The plane hit the grandstand and mounted the tiers of seats. "It could have exploded and caught fire at any moment. But Victor calmly climbed into the cockpit and switched off the engine. He knew the risk, he knew what it was like to be burned, but he still did it. That, to my mind was real heroism."

From the vantage point of our own tightly-regulated, health and safety-conscious era, the free and easy attitudes of the Thirties sound astonishing. On one occasion, Cedric found himself riding "like an apprentice jockey" astride a pile of two-gallon petrol cans in the passenger seat of a plywood biplane.

The plane had been hired by the Bata Shoe Company in East Tilbury to provide entertainment on King George's Jubilee Day.

The Spartan flew low over Tilbury, looking for a landing point. The best they could find was a field of corn. The plane swept in to land, the propeller and wings shearing through the standing crop. "It was like being machine-gunned by ears of corn," says Cedric.

The pilot explained as best he could to Bata's Czech managers he needed a proper take-off and landing strip. Then he and Cedric sat in the cockpit and waited.

"After a while," Cedric recalls, "there was the sound of puffing and clanking and a steam-roller appeared at the edge of the field."

It proceeded to flatten the corn to make a landing strip.

"We had noticed it when we flew over," says Cedric. "Now they commandeered it."

Inevitably, Cedric went on to work in the aircraft industry.

The school lever was snapped up by Short Brothers, in Chatham, when they discovered his enthusiasm and knowledge of planes.

He rapidly qualified as an aircraft engineer and inspector.

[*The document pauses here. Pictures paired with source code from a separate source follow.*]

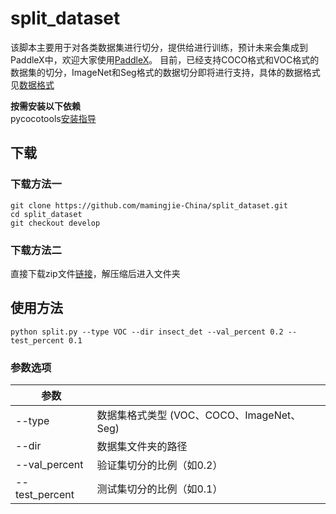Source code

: # split_dataset
该脚本主要用于对各类数据集进行切分，提供给进行训练，预计未来会集成到PaddleX中，欢迎大家使用[PaddleX](https://www.paddlepaddle.org.cn/paddle/paddleX)。
目前，已经支持COCO格式和VOC格式的数据集的切分，ImageNet和Seg格式的数据切分即将进行支持，具体的数据格式见[数据格式](https://paddlex.readthedocs.io/zh_CN/develop/data/format/index.html)


**按需安装以下依赖**  
pycocotools[安装指导](https://paddlex.readthedocs.io/zh_CN/develop/install.html#pycocotools)

## 下载
### 下载方法一
```
git clone https://github.com/mamingjie-China/split_dataset.git
cd split_dataset
git checkout develop
```
### 下载方法二
直接下载zip文件[链接](https://github.com/PaddlePaddle/X2Paddle/archive/develop.zip)，解压缩后进入文件夹

## 使用方法
```
python split.py --type VOC --dir insect_det --val_percent 0.2 --test_percent 0.1
```

### 参数选项
| 参数 | |
|----------|--------------|
|--type | 数据集格式类型 (VOC、COCO、ImageNet、Seg) |
|--dir | 数据集文件夹的路径 |
|--val_percent | 验证集切分的比例（如0.2） |
|--test_percent | 测试集切分的比例（如0.1） |
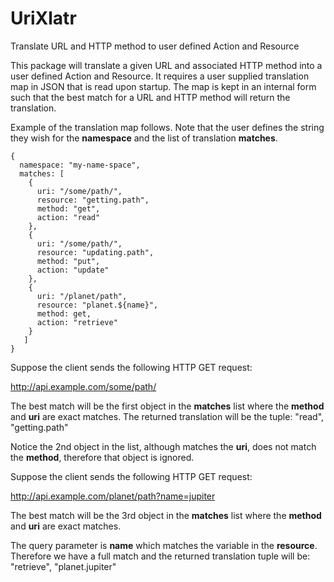 # UriXlatr
Translate URL and HTTP method to user defined Action and Resource

This package will translate a given URL and associated HTTP method into a user defined Action and Resource. It requires a user supplied translation map in JSON that is read upon startup. The map is kept in an internal form such that the best match for a URL and HTTP method will return the translation.

Example of the translation map follows. Note that the user defines the string they wish for the **namespace** and the list of translation **matches**.

```
{
  namespace: "my-name-space",
  matches: [
    { 
      uri: "/some/path/",
      resource: "getting.path",
      method: "get",
      action: "read"
    },
    { 
      uri: "/some/path/",
      resource: "updating.path",
      method: "put",
      action: "update"
    },
    {
      uri: "/planet/path",
      resource: "planet.${name}",
      method: get,
      action: "retrieve"
    }
   ]
}
```

Suppose the client sends the following HTTP GET request:

http://api.example.com/some/path/

The best match will be the first object in the **matches** list where the **method** and **uri** are exact matches.
The returned translation will be the tuple: "read", "getting.path"

Notice the 2nd object in the list, although matches the **uri**, does not match the **method**, therefore that object is ignored.

Suppose the client sends the following HTTP GET request:

http://api.example.com/planet/path?name=jupiter

The best match will be the 3rd object in the **matches** list where the **method** and **uri** are exact matches. 

The query parameter is **name** which matches the variable in the **resource**. Therefore we have a full match and the returned translation tuple will be: "retrieve", "planet.jupiter"
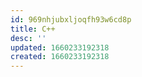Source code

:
 ```yaml
---
id: 969nhjubxljoqfh93w6cd8p
title: C++
desc: ''
updated: 1660233192318
created: 1660233192318
---
```

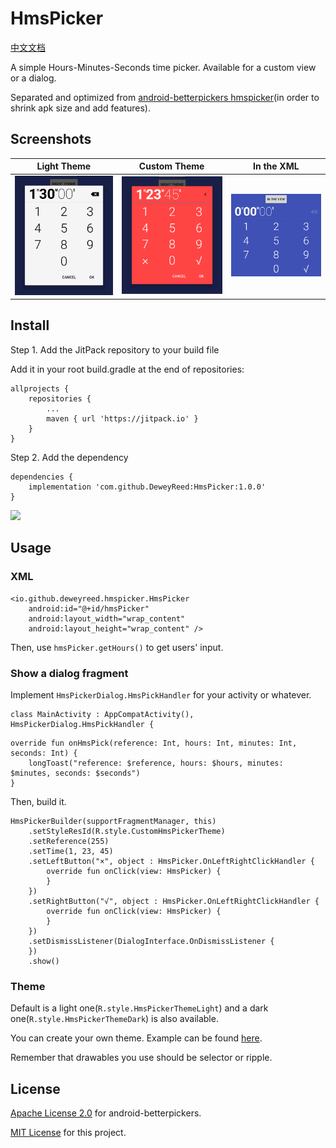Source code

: # HmsPicker
[中文文档](https://github.com/DeweyReed/HmsPicker/blob/master/README-ZH.md#hmspicker)

A simple Hours-Minutes-Seconds time picker. Available for a custom view or a dialog.

Separated and optimized from [android-betterpickers hmspicker](https://github.com/code-troopers/android-betterpickers)(in order to shrink apk size and add features).

## Screenshots
| Light Theme | Custom Theme | In the XML |
|:-:|:-:|:-:|
| ![Light Theme](https://github.com/DeweyReed/HmsPicker/blob/master/art/light.png?raw=true) | ![Custom Theme](https://github.com/DeweyReed/HmsPicker/blob/master/art/custom.png?raw=true) | ![In the XML](https://github.com/DeweyReed/HmsPicker/blob/master/art/view.png?raw=true) |

## Install
Step 1. Add the JitPack repository to your build file

Add it in your root build.gradle at the end of repositories:
```
allprojects {
	repositories {
        ...
		maven { url 'https://jitpack.io' }
	}
}
```
Step 2. Add the dependency
```
dependencies {
	implementation 'com.github.DeweyReed:HmsPicker:1.0.0'
}
```
[![](https://jitpack.io/v/DeweyReed/HmsPicker.svg)](https://jitpack.io/#DeweyReed/HmsPicker)
## Usage
### XML
```
<io.github.deweyreed.hmspicker.HmsPicker
    android:id="@+id/hmsPicker"
    android:layout_width="wrap_content"
    android:layout_height="wrap_content" />
```
Then, use ```hmsPicker.getHours()``` to get users' input.
### Show a dialog fragment
Implement ```HmsPickerDialog.HmsPickHandler``` for your activity or whatever.
```
class MainActivity : AppCompatActivity(), HmsPickerDialog.HmsPickHandler {
```
```
override fun onHmsPick(reference: Int, hours: Int, minutes: Int, seconds: Int) {
    longToast("reference: $reference, hours: $hours, minutes: $minutes, seconds: $seconds")
}
```
Then, build it.
```
HmsPickerBuilder(supportFragmentManager, this)
    .setStyleResId(R.style.CustomHmsPickerTheme)
    .setReference(255)
    .setTime(1, 23, 45)
    .setLeftButton("×", object : HmsPicker.OnLeftRightClickHandler {
        override fun onClick(view: HmsPicker) {
        }
    })
    .setRightButton("√", object : HmsPicker.OnLeftRightClickHandler {
        override fun onClick(view: HmsPicker) {
        }
    })
    .setDismissListener(DialogInterface.OnDismissListener {
    })
    .show()
```
### Theme
Default is a light one(```R.style.HmsPickerThemeLight```) and a dark one(```R.style.HmsPickerThemeDark```) is also available.

You can create your own theme. Example can be found [here](https://github.com/DeweyReed/HmsPicker/blob/master/app/src/main/res/values/styles.xml#L12).

Remember that drawables you use should be selector or ripple.

## License
[Apache License 2.0](https://github.com/code-troopers/android-betterpickers#license) for android-betterpickers.

[MIT License](https://github.com/DeweyReed/HmsPicker/blob/master/LICENSE) for this project.
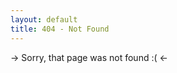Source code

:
 ```yaml
---
layout: default
title: 404 - Not Found
---
```


-> Sorry, that page was not found :( <-

<div id="redirect" style="display:none;">
<p style="text-align:center;">The page may have moved - redirecting you to the cloest match!</p>
</div>

<script>
  var toRedirect = {};
  {% for post in site.posts %}
    toRedirect["{{ post.slug }}"] = "{{ site.url }}{{ post.url }}"
  {% endfor %}

  var url = document.location.href;
  for (var key in toRedirect) {
    if (url.indexOf(key) != -1) {
      document.getElementById("redirect").style.display = "block";
      setTimeout(function() {
        document.location.href = toRedirect[key];
      }, 2000);
      break;
    }
  }
</script>
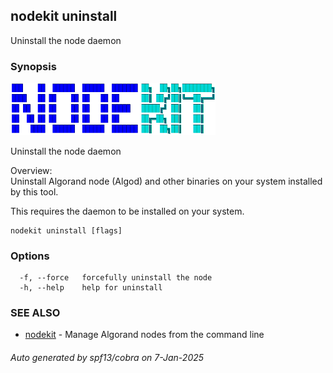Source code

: ## nodekit uninstall

Uninstall the node daemon

### Synopsis

                                                                                         
<img alt="Terminal Render" src="/assets/nodekit.png" width="65%">                                  
                                                                                         
                                                                                         
Uninstall the node daemon                                                                
                                                                                         
Overview:                                                                                
Uninstall Algorand node (Algod) and other binaries on your system installed by this tool.
                                                                                         
This requires the daemon to be installed on your system.                                 

```
nodekit uninstall [flags]
```

### Options

```
  -f, --force   forcefully uninstall the node
  -h, --help    help for uninstall
```

### SEE ALSO

* [nodekit](/README.md)	 - Manage Algorand nodes from the command line

###### Auto generated by spf13/cobra on 7-Jan-2025
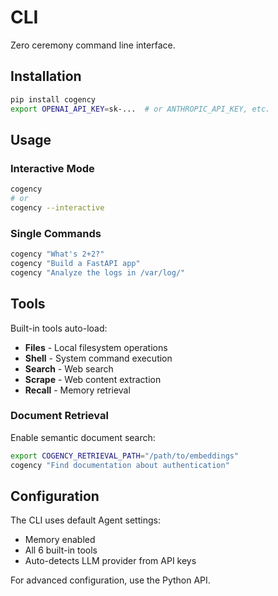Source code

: # CLI

Zero ceremony command line interface.

## Installation

```bash
pip install cogency
export OPENAI_API_KEY=sk-...  # or ANTHROPIC_API_KEY, etc.
```

## Usage

### Interactive Mode
```bash
cogency
# or
cogency --interactive
```

### Single Commands  
```bash
cogency "What's 2+2?"
cogency "Build a FastAPI app"
cogency "Analyze the logs in /var/log/"
```

## Tools

Built-in tools auto-load:
- **Files** - Local filesystem operations
- **Shell** - System command execution  
- **Search** - Web search
- **Scrape** - Web content extraction
- **Recall** - Memory retrieval

### Document Retrieval
Enable semantic document search:
```bash
export COGENCY_RETRIEVAL_PATH="/path/to/embeddings"
cogency "Find documentation about authentication"
```

## Configuration

The CLI uses default Agent settings:
- Memory enabled
- All 6 built-in tools  
- Auto-detects LLM provider from API keys

For advanced configuration, use the Python API.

Yet in one unpredictable way, his love of aviation was to prove thwarting.

"I badly wanted to join up in the war," he says.

"I passed all the tests. But I was told Sorry, but we can't take you. You're in a reserved occupation.' "

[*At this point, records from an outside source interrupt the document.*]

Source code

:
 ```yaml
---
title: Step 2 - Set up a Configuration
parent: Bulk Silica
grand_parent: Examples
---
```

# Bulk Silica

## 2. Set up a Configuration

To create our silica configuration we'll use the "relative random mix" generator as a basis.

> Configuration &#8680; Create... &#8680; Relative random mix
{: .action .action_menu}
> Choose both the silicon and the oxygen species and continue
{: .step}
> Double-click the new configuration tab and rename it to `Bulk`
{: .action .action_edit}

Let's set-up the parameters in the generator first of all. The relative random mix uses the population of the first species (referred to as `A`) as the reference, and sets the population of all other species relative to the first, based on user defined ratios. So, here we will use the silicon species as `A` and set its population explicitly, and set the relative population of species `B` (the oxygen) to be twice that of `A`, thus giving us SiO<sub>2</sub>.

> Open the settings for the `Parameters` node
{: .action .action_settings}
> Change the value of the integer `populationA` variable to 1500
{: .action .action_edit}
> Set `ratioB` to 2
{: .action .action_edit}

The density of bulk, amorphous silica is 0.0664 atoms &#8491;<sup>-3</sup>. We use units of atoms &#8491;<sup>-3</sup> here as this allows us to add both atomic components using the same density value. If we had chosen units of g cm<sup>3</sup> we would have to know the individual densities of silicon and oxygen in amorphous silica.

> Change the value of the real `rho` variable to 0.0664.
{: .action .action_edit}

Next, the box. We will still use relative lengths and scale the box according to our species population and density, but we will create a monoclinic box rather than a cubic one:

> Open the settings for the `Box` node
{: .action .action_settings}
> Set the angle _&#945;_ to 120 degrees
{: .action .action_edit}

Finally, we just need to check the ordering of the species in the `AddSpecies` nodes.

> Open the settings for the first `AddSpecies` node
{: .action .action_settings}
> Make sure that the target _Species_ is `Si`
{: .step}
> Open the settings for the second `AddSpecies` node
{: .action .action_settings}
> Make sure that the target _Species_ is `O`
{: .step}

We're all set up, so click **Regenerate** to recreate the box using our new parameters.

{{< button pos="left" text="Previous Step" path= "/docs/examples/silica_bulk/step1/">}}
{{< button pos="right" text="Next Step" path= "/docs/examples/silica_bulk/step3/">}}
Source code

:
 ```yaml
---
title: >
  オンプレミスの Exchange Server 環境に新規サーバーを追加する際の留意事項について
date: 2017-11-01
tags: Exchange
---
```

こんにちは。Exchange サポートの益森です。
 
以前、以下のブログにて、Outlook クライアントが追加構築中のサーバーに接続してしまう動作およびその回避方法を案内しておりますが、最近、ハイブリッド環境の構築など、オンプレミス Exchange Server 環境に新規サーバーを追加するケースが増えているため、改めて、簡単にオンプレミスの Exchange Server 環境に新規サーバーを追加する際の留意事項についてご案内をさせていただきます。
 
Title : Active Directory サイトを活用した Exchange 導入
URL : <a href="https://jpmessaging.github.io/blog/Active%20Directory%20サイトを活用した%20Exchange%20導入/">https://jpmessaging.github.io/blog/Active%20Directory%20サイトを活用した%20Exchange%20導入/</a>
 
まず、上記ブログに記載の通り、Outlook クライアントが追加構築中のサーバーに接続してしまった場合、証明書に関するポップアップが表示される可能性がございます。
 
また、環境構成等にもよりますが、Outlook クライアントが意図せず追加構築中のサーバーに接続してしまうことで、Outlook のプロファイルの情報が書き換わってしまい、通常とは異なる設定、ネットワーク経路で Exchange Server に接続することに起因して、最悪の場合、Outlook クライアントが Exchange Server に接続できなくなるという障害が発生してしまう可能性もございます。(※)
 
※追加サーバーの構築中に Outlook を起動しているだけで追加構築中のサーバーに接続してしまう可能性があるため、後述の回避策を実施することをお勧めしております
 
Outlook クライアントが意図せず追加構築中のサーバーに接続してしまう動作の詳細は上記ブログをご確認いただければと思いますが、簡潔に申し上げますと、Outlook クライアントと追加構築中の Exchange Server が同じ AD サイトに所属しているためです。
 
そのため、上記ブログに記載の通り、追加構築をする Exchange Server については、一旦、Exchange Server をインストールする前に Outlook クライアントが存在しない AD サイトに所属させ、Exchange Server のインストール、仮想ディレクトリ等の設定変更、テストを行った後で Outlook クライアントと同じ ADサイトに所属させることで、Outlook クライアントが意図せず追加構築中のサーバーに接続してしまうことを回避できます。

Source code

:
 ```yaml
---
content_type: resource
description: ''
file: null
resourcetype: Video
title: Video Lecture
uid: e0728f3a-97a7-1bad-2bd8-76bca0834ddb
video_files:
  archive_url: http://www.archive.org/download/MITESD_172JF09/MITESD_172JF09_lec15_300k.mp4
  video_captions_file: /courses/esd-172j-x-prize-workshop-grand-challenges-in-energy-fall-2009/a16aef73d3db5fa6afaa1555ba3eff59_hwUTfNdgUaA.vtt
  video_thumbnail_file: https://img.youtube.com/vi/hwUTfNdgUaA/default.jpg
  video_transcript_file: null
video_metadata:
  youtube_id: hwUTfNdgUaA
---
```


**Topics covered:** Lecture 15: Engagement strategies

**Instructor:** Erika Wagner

Eventually, a horrifying experience drove Cedric away from the industry altogether.

While refurbishing a damaged plane he came across a blood-soaked cockpit, still containing a severed arm. "It brought home the war to me," he says. "We were going to do to them what they had done to that poor man in the plane. I didn't want to be a part of it."

Cedric simply walked out of his job, his career, his vocation, and returned home to Southend.

He found the first job he could, sweeping the floor in a Westcliff store. But he didn't stay in that position for long. Within a couple of years he had risen to director level.

Cedric went on to run his own building firm in Southend, Bell and Hodgkins. He might have given up on the aviation industry, but Cedric had taken flight once again.

These days, he lives comfortably with his second wife in Chalkwell Avenue, surrounded by paintings of aircraft. But for the second time in his life, Cedric Hodgkins has given up on aviation.

"I detest modern airports," he says. "They are miserable places. I've had more than one holiday ruined by what happened at the airport. So no more of that for me."

It has taken 81 years since that first flight, but Cedric Hodgkins has finally decided to stick to terra firma.